Source texts of formatted documents:
- Opening Delimiter -

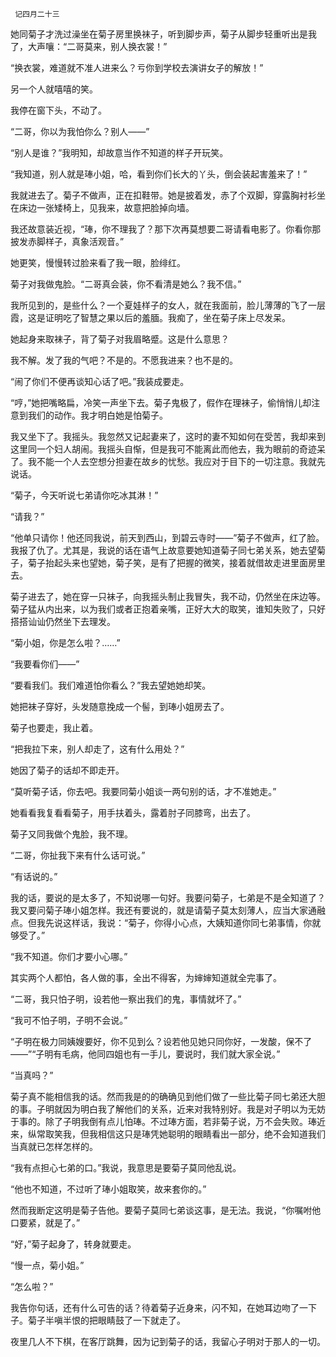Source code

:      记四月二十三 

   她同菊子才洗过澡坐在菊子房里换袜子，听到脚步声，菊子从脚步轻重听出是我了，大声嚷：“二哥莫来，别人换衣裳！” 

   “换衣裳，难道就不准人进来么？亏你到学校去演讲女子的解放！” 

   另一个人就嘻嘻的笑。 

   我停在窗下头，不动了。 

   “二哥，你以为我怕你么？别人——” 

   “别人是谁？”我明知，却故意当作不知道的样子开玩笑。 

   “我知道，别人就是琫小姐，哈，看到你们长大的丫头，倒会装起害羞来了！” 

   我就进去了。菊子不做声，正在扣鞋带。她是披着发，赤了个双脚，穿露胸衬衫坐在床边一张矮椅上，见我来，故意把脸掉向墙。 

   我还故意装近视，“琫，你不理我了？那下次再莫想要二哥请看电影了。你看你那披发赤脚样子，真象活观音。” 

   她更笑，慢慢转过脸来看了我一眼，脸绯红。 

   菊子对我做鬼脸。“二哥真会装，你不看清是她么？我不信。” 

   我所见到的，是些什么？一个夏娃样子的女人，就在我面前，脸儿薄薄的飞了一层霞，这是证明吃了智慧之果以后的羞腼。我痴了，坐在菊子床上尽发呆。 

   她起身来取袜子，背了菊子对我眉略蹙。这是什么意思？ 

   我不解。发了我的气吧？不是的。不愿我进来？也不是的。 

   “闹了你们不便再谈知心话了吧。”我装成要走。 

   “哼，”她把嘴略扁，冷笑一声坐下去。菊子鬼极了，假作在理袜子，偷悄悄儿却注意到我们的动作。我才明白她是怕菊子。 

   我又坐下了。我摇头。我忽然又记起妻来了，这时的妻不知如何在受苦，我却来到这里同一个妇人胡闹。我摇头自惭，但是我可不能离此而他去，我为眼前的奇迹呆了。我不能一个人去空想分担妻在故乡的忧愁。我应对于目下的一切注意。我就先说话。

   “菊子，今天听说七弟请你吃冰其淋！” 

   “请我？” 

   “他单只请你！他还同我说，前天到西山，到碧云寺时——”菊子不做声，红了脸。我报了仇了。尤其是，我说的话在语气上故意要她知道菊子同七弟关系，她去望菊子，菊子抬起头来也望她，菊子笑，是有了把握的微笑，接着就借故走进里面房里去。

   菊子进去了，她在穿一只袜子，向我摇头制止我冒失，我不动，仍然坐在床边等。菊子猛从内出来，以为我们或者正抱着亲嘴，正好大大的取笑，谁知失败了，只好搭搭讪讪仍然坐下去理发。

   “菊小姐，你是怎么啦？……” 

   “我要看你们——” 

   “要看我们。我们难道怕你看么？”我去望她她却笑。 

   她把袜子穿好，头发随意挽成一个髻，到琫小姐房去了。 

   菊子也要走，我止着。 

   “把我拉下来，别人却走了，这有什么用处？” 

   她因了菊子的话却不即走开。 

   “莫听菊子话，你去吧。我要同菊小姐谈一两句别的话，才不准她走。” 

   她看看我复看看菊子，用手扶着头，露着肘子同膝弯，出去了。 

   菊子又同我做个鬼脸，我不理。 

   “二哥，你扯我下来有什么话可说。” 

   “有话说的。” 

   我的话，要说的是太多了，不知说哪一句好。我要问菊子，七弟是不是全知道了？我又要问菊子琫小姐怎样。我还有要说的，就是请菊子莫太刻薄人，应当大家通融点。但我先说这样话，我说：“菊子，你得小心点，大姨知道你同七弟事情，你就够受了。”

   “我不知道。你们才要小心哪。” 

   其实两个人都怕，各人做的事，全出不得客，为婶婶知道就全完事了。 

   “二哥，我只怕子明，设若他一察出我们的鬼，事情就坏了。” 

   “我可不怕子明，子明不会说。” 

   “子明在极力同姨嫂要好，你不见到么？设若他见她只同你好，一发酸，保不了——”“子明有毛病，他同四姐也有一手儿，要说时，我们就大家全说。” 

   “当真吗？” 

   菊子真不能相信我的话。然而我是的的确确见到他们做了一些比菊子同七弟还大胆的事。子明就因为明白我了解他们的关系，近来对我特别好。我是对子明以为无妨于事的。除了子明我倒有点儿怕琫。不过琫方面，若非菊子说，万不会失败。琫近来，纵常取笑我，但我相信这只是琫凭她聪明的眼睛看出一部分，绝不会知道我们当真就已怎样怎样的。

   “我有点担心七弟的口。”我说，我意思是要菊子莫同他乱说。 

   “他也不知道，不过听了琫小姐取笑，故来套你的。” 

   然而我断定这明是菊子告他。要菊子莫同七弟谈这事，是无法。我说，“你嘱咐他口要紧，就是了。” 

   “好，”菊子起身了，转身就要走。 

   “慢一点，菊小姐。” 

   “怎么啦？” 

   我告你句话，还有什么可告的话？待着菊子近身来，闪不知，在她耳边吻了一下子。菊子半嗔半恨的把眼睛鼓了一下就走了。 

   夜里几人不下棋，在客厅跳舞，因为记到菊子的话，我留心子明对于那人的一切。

- Closing Delimiter -
- Opening Delimiter -

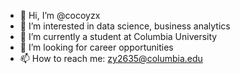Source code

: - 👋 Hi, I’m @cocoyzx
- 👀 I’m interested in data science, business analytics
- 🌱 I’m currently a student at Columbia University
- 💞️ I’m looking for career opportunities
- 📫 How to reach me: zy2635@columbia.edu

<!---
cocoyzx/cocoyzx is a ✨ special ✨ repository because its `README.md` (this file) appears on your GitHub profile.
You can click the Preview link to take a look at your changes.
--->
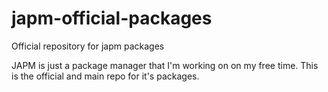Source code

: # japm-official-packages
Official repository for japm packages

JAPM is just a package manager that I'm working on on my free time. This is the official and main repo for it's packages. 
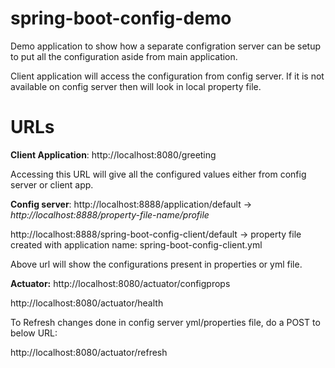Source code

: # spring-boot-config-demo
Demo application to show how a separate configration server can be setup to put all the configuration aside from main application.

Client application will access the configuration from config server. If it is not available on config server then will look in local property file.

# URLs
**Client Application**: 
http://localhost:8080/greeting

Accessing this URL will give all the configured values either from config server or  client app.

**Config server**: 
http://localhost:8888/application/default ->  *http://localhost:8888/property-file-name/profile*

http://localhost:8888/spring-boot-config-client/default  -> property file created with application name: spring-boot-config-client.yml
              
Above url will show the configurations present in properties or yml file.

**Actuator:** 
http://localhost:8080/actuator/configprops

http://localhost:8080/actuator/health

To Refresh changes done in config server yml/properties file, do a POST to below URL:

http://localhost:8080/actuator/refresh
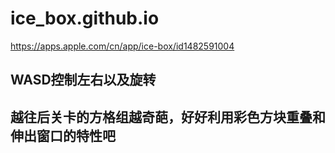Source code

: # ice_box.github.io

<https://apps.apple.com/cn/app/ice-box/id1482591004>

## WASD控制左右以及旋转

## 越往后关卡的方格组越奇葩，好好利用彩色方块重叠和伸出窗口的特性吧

- Closing Delimiter -

#### [Work order]
From the records above, copy exactly the lines starting at the one with "Above url will" and ending at the one with "## 越往后关卡的方格组越奇葩，好好利用彩色方块重叠和伸出窗口的特性吧", and no others. Pictures stay out.

#### [Result for this exercise]
Above url will show the configurations present in properties or yml file.

**Actuator:** 
http://localhost:8080/actuator/configprops

http://localhost:8080/actuator/health

To Refresh changes done in config server yml/properties file, do a POST to below URL:

http://localhost:8080/actuator/refresh
Source code

: # ice_box.github.io

<https://apps.apple.com/cn/app/ice-box/id1482591004>

## WASD控制左右以及旋转

## 越往后关卡的方格组越奇葩，好好利用彩色方块重叠和伸出窗口的特性吧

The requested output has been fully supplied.